To improve the anticancer effects of paclitaxel (Tax) on bladder cancer, transferrin-modified and unmodified poly(d,l lactide-co-glycolide) nanoparticles (NPs) were generated to deliver Tax. The characteristics of the NPs and the drug-release profiles were evaluated. The cytotoxicity levels of blank NPs and Tax-loaded NPs in the bladder cancer cell lines MBT-2, J-82, and TCC Sup were determined. The uptakes and retentions of the NPs by the cell lines and the intracellular distribution of the NPs were also studied. The results showed similar NPs characteristics and drug-release profiles for NPs with and without transferrin modification.
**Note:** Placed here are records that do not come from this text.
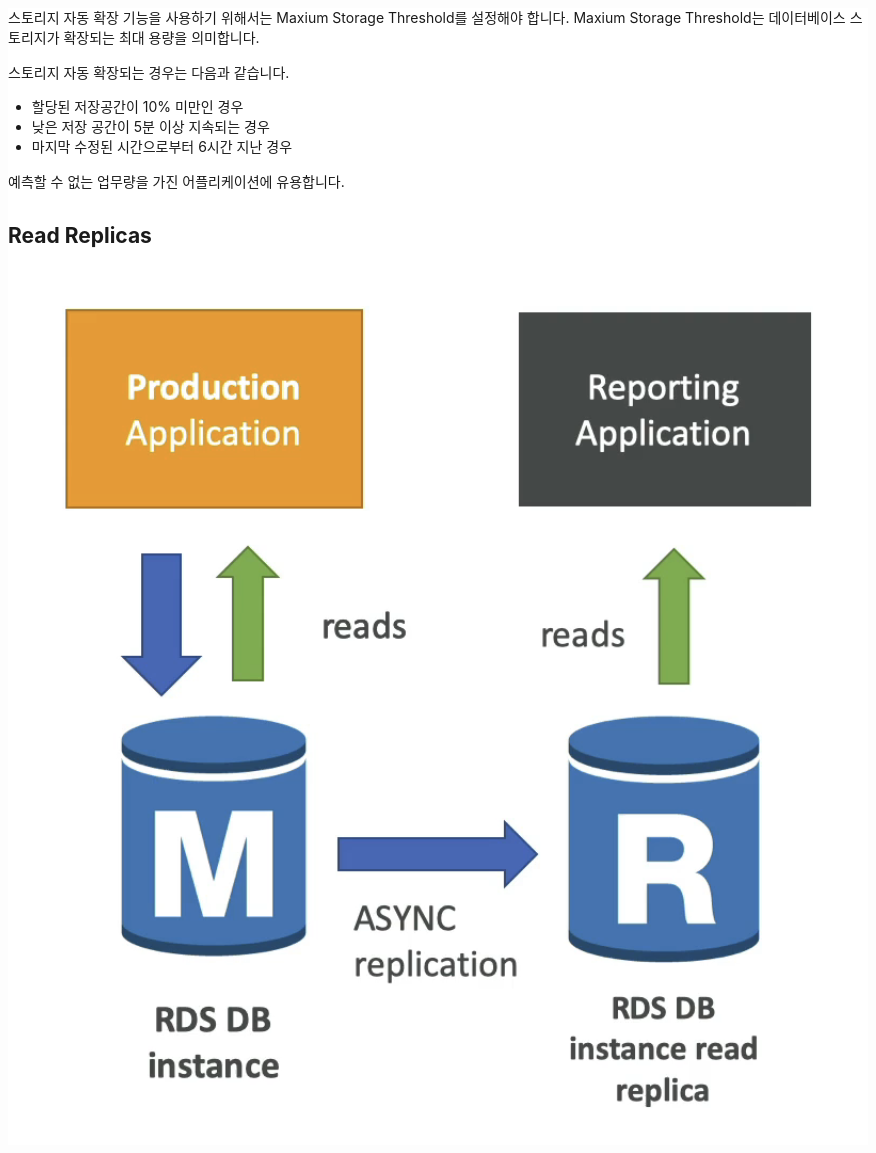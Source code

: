 스토리지 자동 확장 기능을 사용하기 위해서는 Maxium Storage Threshold를 설정해야 합니다. Maxium Storage Threshold는 데이터베이스 스토리지가 확장되는 최대 용량을 의미합니다.

스토리지 자동 확장되는 경우는 다음과 같습니다.
- 할당된 저장공간이 10% 미만인 경우
- 낮은 저장 공간이 5분 이상 지속되는 경우
- 마지막 수정된 시간으로부터 6시간 지난 경우

예측할 수 없는 업무량을 가진 어플리케이션에 유용합니다.

## Read Replicas

![rds_replica.png](images/rds_replica.png)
The sizes of NPs with and without transferrin modification were 206 and 278 nm, respectively; the Z-potentials were −23.5 and −24.3 mV, respectively; the drug loadings were 6.5 and 6.7 % w/w, respectively. No cytotoxicity was observed in the bladder cancer cells exposed to blank NPs. Both types of Tax-loaded NPs, however, had significantly higher cytotoxicity levels compared with the Tax solution in the bladder cancer cells. The transferrin-modified, Tax-loaded NPs were significantly more cytotoxic than the Tax-loaded NPs without modification in the MBT-2 and TCC Sup cells. There were no significant differences in NP uptakes between transferrin-modified and unmodified NPs in any of the three studied bladder cancer cell lines; however, the retentions of the modified NPs were significantly higher in the MBT-2 and TCC Sup cells. These findings suggest that NPs can significantly improve the anticancer effect of Tax in bladder cells. Furthermore, transferrin-modified NPs can improve the anticancer effect by increasing intracellular retention and not by increasing uptake. The transferrin-modified NPs are promising drug delivery vehicle for bladder cancer treatment.